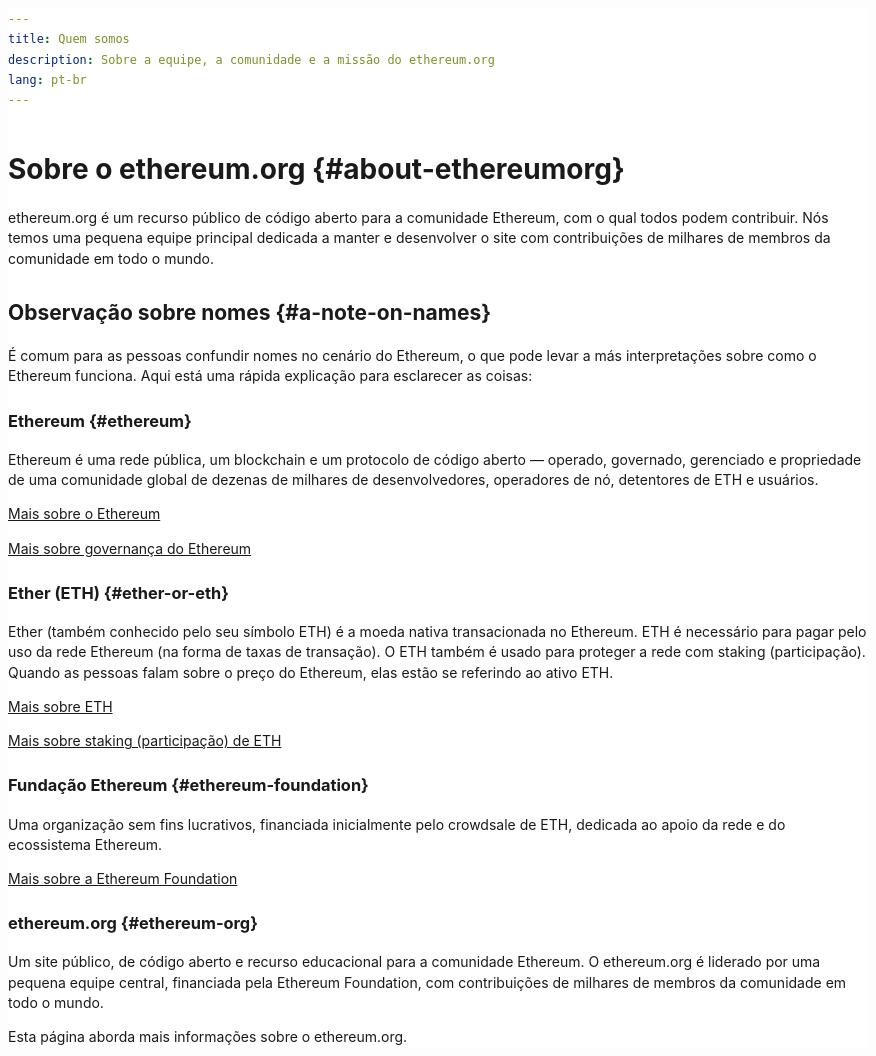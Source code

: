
 ```yaml
---
title: Quem somos
description: Sobre a equipe, a comunidade e a missão do ethereum.org
lang: pt-br
---
```


# Sobre o ethereum.org {#about-ethereumorg}

ethereum.org é um recurso público de código aberto para a comunidade Ethereum, com o qual todos podem contribuir. Nós temos uma pequena equipe principal dedicada a manter e desenvolver o site com contribuições de milhares de membros da comunidade em todo o mundo.

## Observação sobre nomes {#a-note-on-names}

É comum para as pessoas confundir nomes no cenário do Ethereum, o que pode levar a más interpretações sobre como o Ethereum funciona. Aqui está uma rápida explicação para esclarecer as coisas:

### Ethereum {#ethereum}

Ethereum é uma rede pública, um blockchain e um protocolo de código aberto — operado, governado, gerenciado e propriedade de uma comunidade global de dezenas de milhares de desenvolvedores, operadores de nó, detentores de ETH e usuários.

[Mais sobre o Ethereum](/what-is-ethereum/)

[Mais sobre governança do Ethereum](/governance/)

### Ether (ETH) {#ether-or-eth}

Ether (também conhecido pelo seu símbolo ETH) é a moeda nativa transacionada no Ethereum. ETH é necessário para pagar pelo uso da rede Ethereum (na forma de taxas de transação). O ETH também é usado para proteger a rede com staking (participação). Quando as pessoas falam sobre o preço do Ethereum, elas estão se referindo ao ativo ETH.

[Mais sobre ETH](/eth/)

[Mais sobre staking (participação) de ETH](/staking/)

### Fundação Ethereum {#ethereum-foundation}

Uma organização sem fins lucrativos, financiada inicialmente pelo crowdsale de ETH, dedicada ao apoio da rede e do ecossistema Ethereum.

[Mais sobre a Ethereum Foundation](/foundation/)

### ethereum.org {#ethereum-org}

Um site público, de código aberto e recurso educacional para a comunidade Ethereum. O ethereum.org é liderado por uma pequena equipe central, financiada pela Ethereum Foundation, com contribuições de milhares de membros da comunidade em todo o mundo.

Esta página aborda mais informações sobre o ethereum.org.

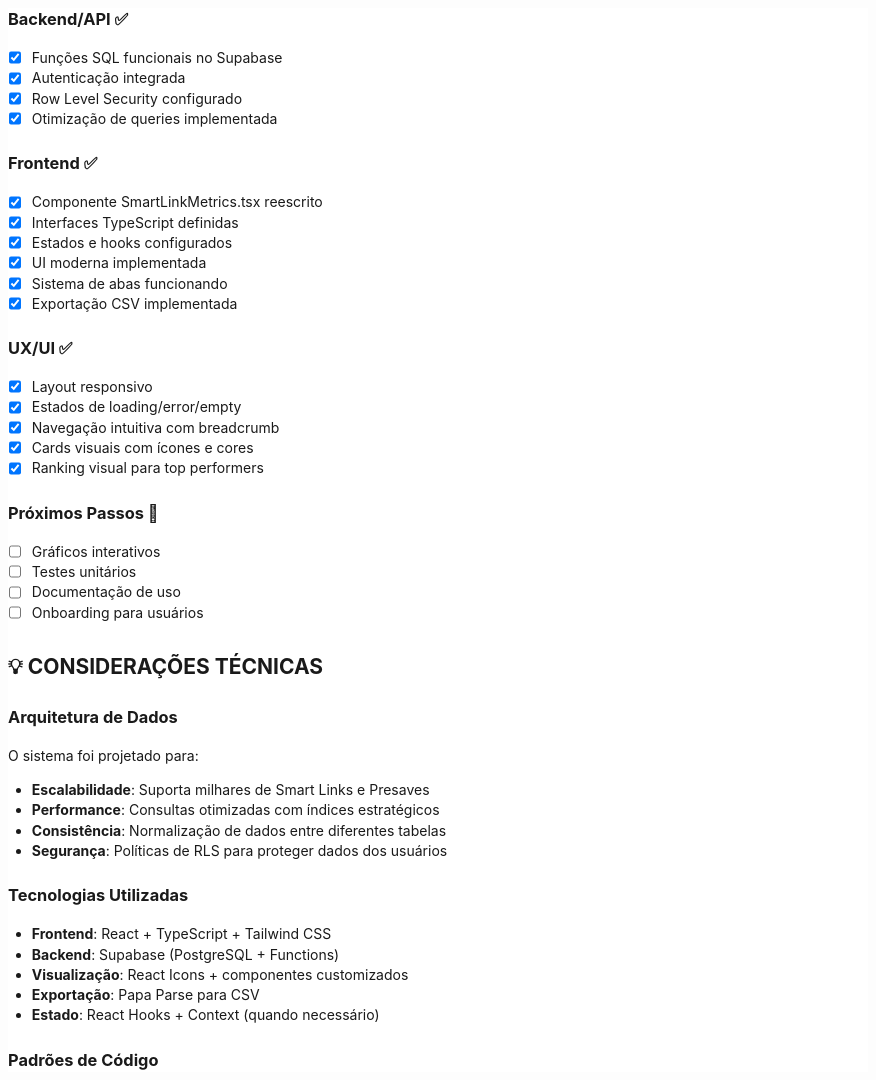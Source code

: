 ### Backend/API ✅

- [x] Funções SQL funcionais no Supabase
- [x] Autenticação integrada
- [x] Row Level Security configurado
- [x] Otimização de queries implementada

### Frontend ✅

- [x] Componente SmartLinkMetrics.tsx reescrito
- [x] Interfaces TypeScript definidas
- [x] Estados e hooks configurados
- [x] UI moderna implementada
- [x] Sistema de abas funcionando
- [x] Exportação CSV implementada

### UX/UI ✅

- [x] Layout responsivo
- [x] Estados de loading/error/empty
- [x] Navegação intuitiva com breadcrumb
- [x] Cards visuais com ícones e cores
- [x] Ranking visual para top performers

### Próximos Passos 🔄

- [ ] Gráficos interativos
- [ ] Testes unitários
- [ ] Documentação de uso
- [ ] Onboarding para usuários

## 💡 CONSIDERAÇÕES TÉCNICAS

### Arquitetura de Dados

O sistema foi projetado para:

- **Escalabilidade**: Suporta milhares de Smart Links e Presaves
- **Performance**: Consultas otimizadas com índices estratégicos
- **Consistência**: Normalização de dados entre diferentes tabelas
- **Segurança**: Políticas de RLS para proteger dados dos usuários

### Tecnologias Utilizadas

- **Frontend**: React + TypeScript + Tailwind CSS
- **Backend**: Supabase (PostgreSQL + Functions)
- **Visualização**: React Icons + componentes customizados
- **Exportação**: Papa Parse para CSV
- **Estado**: React Hooks + Context (quando necessário)

### Padrões de Código
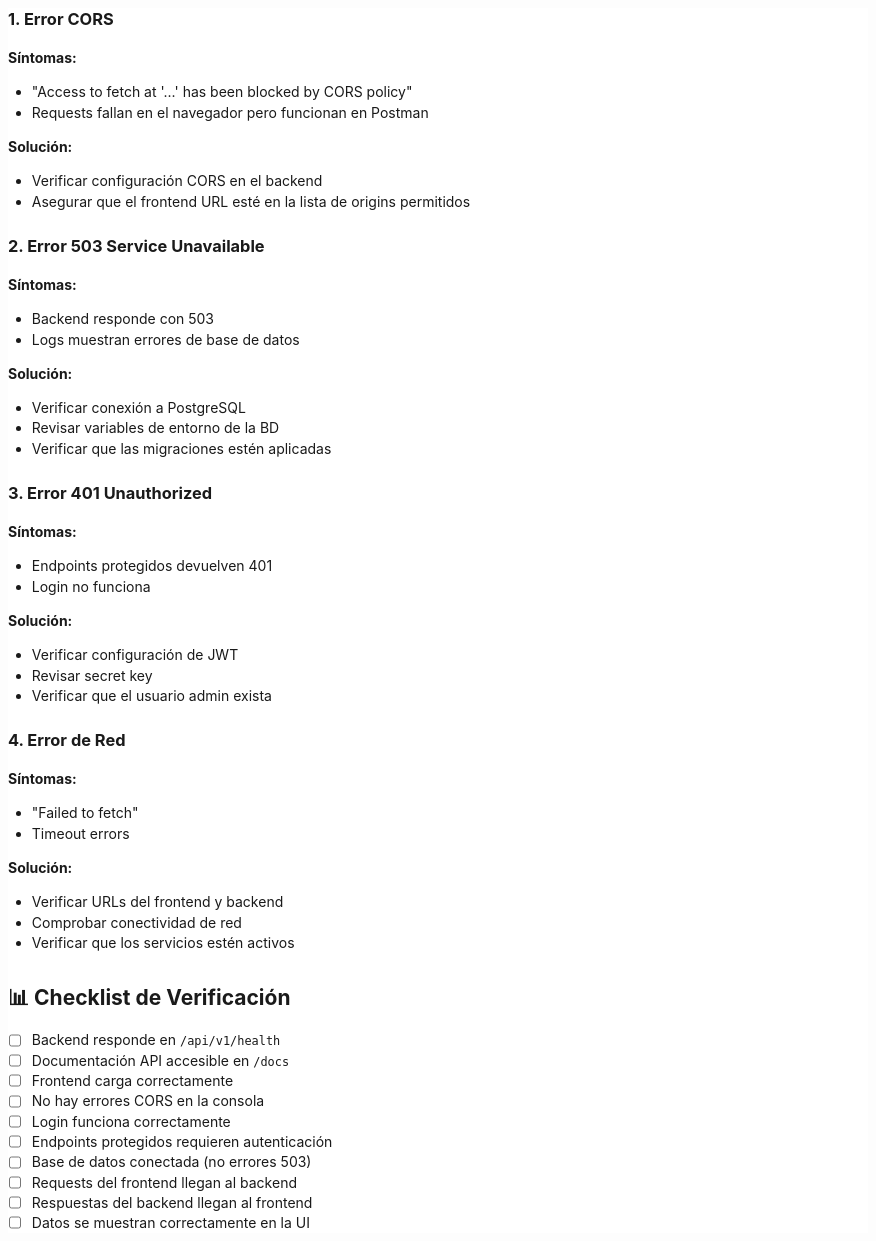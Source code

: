### 1. **Error CORS**
**Síntomas:** 
- "Access to fetch at '...' has been blocked by CORS policy"
- Requests fallan en el navegador pero funcionan en Postman

**Solución:**
- Verificar configuración CORS en el backend
- Asegurar que el frontend URL esté en la lista de origins permitidos

### 2. **Error 503 Service Unavailable**
**Síntomas:**
- Backend responde con 503
- Logs muestran errores de base de datos

**Solución:**
- Verificar conexión a PostgreSQL
- Revisar variables de entorno de la BD
- Verificar que las migraciones estén aplicadas

### 3. **Error 401 Unauthorized**
**Síntomas:**
- Endpoints protegidos devuelven 401
- Login no funciona

**Solución:**
- Verificar configuración de JWT
- Revisar secret key
- Verificar que el usuario admin exista

### 4. **Error de Red**
**Síntomas:**
- "Failed to fetch"
- Timeout errors

**Solución:**
- Verificar URLs del frontend y backend
- Comprobar conectividad de red
- Verificar que los servicios estén activos

## 📊 Checklist de Verificación

- [ ] Backend responde en `/api/v1/health`
- [ ] Documentación API accesible en `/docs`
- [ ] Frontend carga correctamente
- [ ] No hay errores CORS en la consola
- [ ] Login funciona correctamente
- [ ] Endpoints protegidos requieren autenticación
- [ ] Base de datos conectada (no errores 503)
- [ ] Requests del frontend llegan al backend
- [ ] Respuestas del backend llegan al frontend
- [ ] Datos se muestran correctamente en la UI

Task description:
A verbatim transcription is needed of the lines above, starting at the line with "- [x] Exportação CSV implementada" and ending at the line with "- [ ] Testes unitários", both included, and of nothing else.

Answer:
- [x] Exportação CSV implementada

### UX/UI ✅

- [x] Layout responsivo
- [x] Estados de loading/error/empty
- [x] Navegação intuitiva com breadcrumb
- [x] Cards visuais com ícones e cores
- [x] Ranking visual para top performers

### Próximos Passos 🔄

- [ ] Gráficos interativos
- [ ] Testes unitários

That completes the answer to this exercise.